Fadime; kanka çok komik bir rüya gördüm; sen, ben, Esra, Meryem falan başka bir boyuta gidiyorduk...
Atike; sen onu rüya mı sanıyorsun?
dedi, ciddi bir şekilde. Olduğum yerde kala kaldım. Gülemiyordum tepki veremiyordum. Gerçek olması imkansız şey bana gerçek gibi gelmişti, bu komikti. Garip olansa gerçek olmasıydı. Yani inanamıyordum. Ama az evvel de gerçek olmadığı için şaşırıyordum. Bende karman çorman olmuştum. Sonra uzun sessizliğin ardından tekrar Atike nin sesi duyuldu;
Atike; alo, hadi hazırlan pidecinin yanında buluşalım. hızlı ol.
Fadime; t-tamam.
hemen ayağa kalktım komut almış bir robot gibi hazırlanmaya başladım. Üzerime saçma sapan ama rahat olan şeyler geçirip, dün boşaltmadığım çantamı sırtıma aldım. Anneme kısa bir not bırakıp hızla evden çıktım. Çok garip hissediyordum. Her şey başa sarmıştı sanki. Evden çıktığımda derin derin nefes alıyordum. Hızla Atike nin dediği yere gittim. Çok paniktim. Atike yanıma geldiğinde çok sakindi. Bana bakıp hafif sırıttı;
Atike; sen deli misin?
Fadime; ha?
Atike; bak tüm onlar bir rüya değildi.
Fadime; ne yapmam gerekiyor?
Atike; bak, ben sende farklı bir şey hissediyorum. Dün bence alelade bir gün değildi. ama o günü özel yapan tek şey iki boyut için de okulun ilk günü olması. Başka hiçbir özelliği yok. Ama bence olucak. Sen değiştireceksin. Bunu sen yapacaksın. Öyle bir gücün var ki her şeyi ama her şeyi yok edebilir. Ve sen de herkes gibi kaderine razı gelmelisin. Bu senin vereceğin karalar yada alacağın sorumluluklarla yazabileceğin bir kader değil. Çoktan yazılmış bir kader. Sadece uyman gerekecek... bu kimsenin değil senin kaderin.

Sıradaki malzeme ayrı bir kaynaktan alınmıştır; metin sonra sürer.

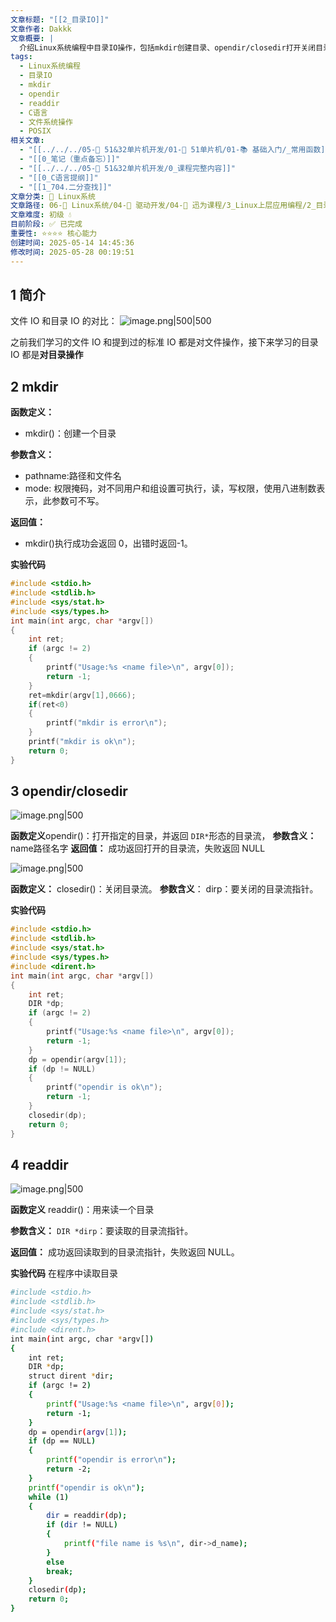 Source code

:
 ```yaml
---
文章标题: "[[2_目录IO]]"
文章作者: Dakkk
文章概要: |
  介绍Linux系统编程中目录IO操作，包括mkdir创建目录、opendir/closedir打开关闭目录流、readdir读取目录内容等基本函数的使用方法和示例代码。
tags:
  - Linux系统编程
  - 目录IO
  - mkdir
  - opendir
  - readdir
  - C语言
  - 文件系统操作
  - POSIX
相关文章:
  - "[[../../../05-🔧 51&32单片机开发/01-🎯 51单片机/01-📚 基础入门/_常用函数]]"
  - "[[0_笔记（重点备忘）]]"
  - "[[../../../05-🔧 51&32单片机开发/0_课程完整内容]]"
  - "[[0_C语言提纲]]"
  - "[[1_704.二分查找]]"
文章分类: 🐧 Linux系统
文章路径: 06-🐧 Linux系统/04-🔌 驱动开发/04-🌳 迅为课程/3_Linux上层应用编程/2_目录IO.md
文章难度: 初级 💧
目前阶段: ✅ 已完成
重要性: ⭐⭐⭐⭐ 核心能力
创建时间: 2025-05-14 14:45:36
修改时间: 2025-05-28 00:19:51
---
```


## 1 简介

文件 IO 和目录 IO 的对比：
![image.png|500|500](https://my-obsidian-image.oss-cn-guangzhou.aliyuncs.com/2025/05/caea19c7eec2c672b14e3bda363dc20c.png)

之前我们学习的文件 IO 和提到过的标准 IO 都是对文件操作，接下来学习的目录 IO 都是**对目录操作**
## 2 mkdir

**函数定义：**
- mkdir()：创建一个目录

**参数含义：**
- pathname:路径和文件名
- mode: 权限掩码，对不同用户和组设置可执行，读，写权限，使用八进制数表示，此参数可不写。

**返回值：**
- mkdir()执行成功会返回 0，出错时返回-1。

**实验代码**
```c
#include <stdio.h> 
#include <stdlib.h> 
#include <sys/stat.h> 
#include <sys/types.h> 
int main(int argc, char *argv[]) 
{ 
    int ret; 
    if (argc != 2) 
    { 
        printf("Usage:%s <name file>\n", argv[0]); 
        return -1; 
    } 
    ret=mkdir(argv[1],0666); 
    if(ret<0) 
    { 
        printf("mkdir is error\n"); 
    } 
    printf("mkdir is ok\n"); 
    return 0; 
}
```
## 3 opendir/closedir

![image.png|500](https://my-obsidian-image.oss-cn-guangzhou.aliyuncs.com/2025/05/5e8b677a708463bbfe8be892ee00566c.png)

**函数定义**opendir()：打开指定的目录，并返回 `DIR*`形态的目录流，
**参数含义：** name路径名字
**返回值：** 成功返回打开的目录流，失败返回 NULL

![image.png|500](https://my-obsidian-image.oss-cn-guangzhou.aliyuncs.com/2025/05/83b494b7603a7fc75b81a170b319572b.png)

**函数定义：** closedir()：关闭目录流。
**参数含义**： dirp：要关闭的目录流指针。

**实验代码**
```c
#include <stdio.h> 
#include <stdlib.h> 
#include <sys/stat.h> 
#include <sys/types.h> 
#include <dirent.h> 
int main(int argc, char *argv[]) 
{ 
    int ret; 
    DIR *dp; 
    if (argc != 2) 
    { 
        printf("Usage:%s <name file>\n", argv[0]); 
        return -1; 
    } 
    dp = opendir(argv[1]); 
    if (dp != NULL) 
    {
        printf("opendir is ok\n"); 
        return -1; 
    } 
    closedir(dp); 
    return 0; 
}
```
## 4 readdir

![image.png|500](https://my-obsidian-image.oss-cn-guangzhou.aliyuncs.com/2025/05/96e5a89c8e608bd9c8f045b7d9c4fdb9.png)

**函数定义** readdir()：用来读一个目录

**参数含义：** `DIR *dirp`：要读取的目录流指针。

**返回值：** 成功返回读取到的目录流指针，失败返回 NULL。

**实验代码** 在程序中读取目录
```Bash
#include <stdio.h> 
#include <stdlib.h> 
#include <sys/stat.h> 
#include <sys/types.h> 
#include <dirent.h>
int main(int argc, char *argv[]) 
{ 
    int ret; 
    DIR *dp; 
    struct dirent *dir; 
    if (argc != 2) 
    { 
        printf("Usage:%s <name file>\n", argv[0]); 
        return -1; 
    } 
    dp = opendir(argv[1]); 
    if (dp == NULL) 
    { 
        printf("opendir is error\n"); 
        return -2; 
    } 
    printf("opendir is ok\n"); 
    while (1) 
    { 
        dir = readdir(dp); 
        if (dir != NULL) 
        { 
            printf("file name is %s\n", dir->d_name); 
        } 
        else 
        break; 
    } 
    closedir(dp); 
    return 0; 
}
``` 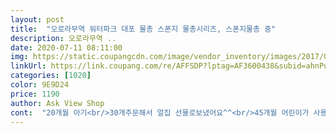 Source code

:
 ```yaml
---
layout: post 
title:  "오로라무역 워터파크 대포 물총 스폰지 물총시리즈, 스폰지물총 중" 
description: 오로라무역 ..
date: 2020-07-11 08:11:00 
img: https://static.coupangcdn.com/image/vendor_inventory/images/2017/06/27/14/0/7099c15d-006a-4e52-a561-0e8134f163ca.jpg 
linkUrl: https://link.coupang.com/re/AFFSDP?lptag=AF3600438&subid=ahnPublicAsk&pageKey=25221570&itemId=98015010&vendorItemId=3178682328&traceid=V0-113-82b07fe25cf2625c 
categories: [1020] 
color: 9E9D24 
price: 1190 
author: Ask View Shop 
cont:  "20개월 아기<br/>30개주문해서 얼집 선물로보냈어요^^<br/>45개월 어린이가 사용했어요^^<br/>5살까지 어린이가 쓰기엔 완소템입니다^^<br/>물통을 이용한 물총이나 배낭물총은 물을 담으면 무거워하는데 요건 샤워하면서 바로바로 쓰니 좋았어요^^<br/>별4개인 이유는 플라스틱?스펀지 제질이라 환경보호가 걱정되어하나뺐어요^^;;<br/>일반 물총 사용이 어려워서 잘작동(?)하지 못하였지만 요건 완전 쉽게 이해하고 사용하네요^^<br/>정말 작아요.<br/> 한뼘 조금 3ㅓ? 30센티 자? 저희 애들은 칼로 써요.<br/> ㅠ<br/>총모양으로 된 물총 세개 샀었는데 물 보관하는 부분 돌려서 물채우는것도 25개월 애기가 하기 힘들어서 엄마가 해줘야되고 다 쓰고 햇빛에 잘 말려야 통 안까지 바짝 다 말려져서 뒷처리도 번거로워서 스폰지 물총이 있다고 해서 다시 중으로 2개 구매했네요 색상도 다르게 보내주셔서 번갈아 사용하고 있네요 그리고  한번씩 목욕 시킬때 물놀이 할겸 들고가서 직접 써보니 욕조안에 담가서 주사기 방식으로 쭉 잡아당기니 바로 물이 담겨서 사용하는 방법도 편하고 스폰지라 촉감도 부드러워서 애기들 다칠 염려도 없고 물 분사도 꽤 많이 나오네요 말리는것도 편하고 좋네요<br/>최소연령 6세이상이라되어있지만<br/>하지만 밖에서 하기에는 대야에 물이 없다면 조금 곤란할듯요^^#<br/>하지만 풀장이나 수엉장에서는 어린아이들이 사용하기에 완전 좋으네요^^<br/>" 
---
```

o an fark ettim Atike sanki kendi düşüncelerini söylemiyordu. Doğru ya; onun gücü neydi? Bir anda kendine gelmiş gibi baktı;
Atike; iyi misin?
çok şaşkın görünüyordum belli ki... ve anladım ki o az önce olanları hatırlamıyordu. Sanki bana gelecekten mesaj vermişti; "KADERİNE UY"
Fadime; iyiyim. Hadi okula gidelim. Ve gün bir an önce bitsin ki yeni bir güne başlayabileyim.
Atike; tamam, güzel. Aklının yerinde olması yani.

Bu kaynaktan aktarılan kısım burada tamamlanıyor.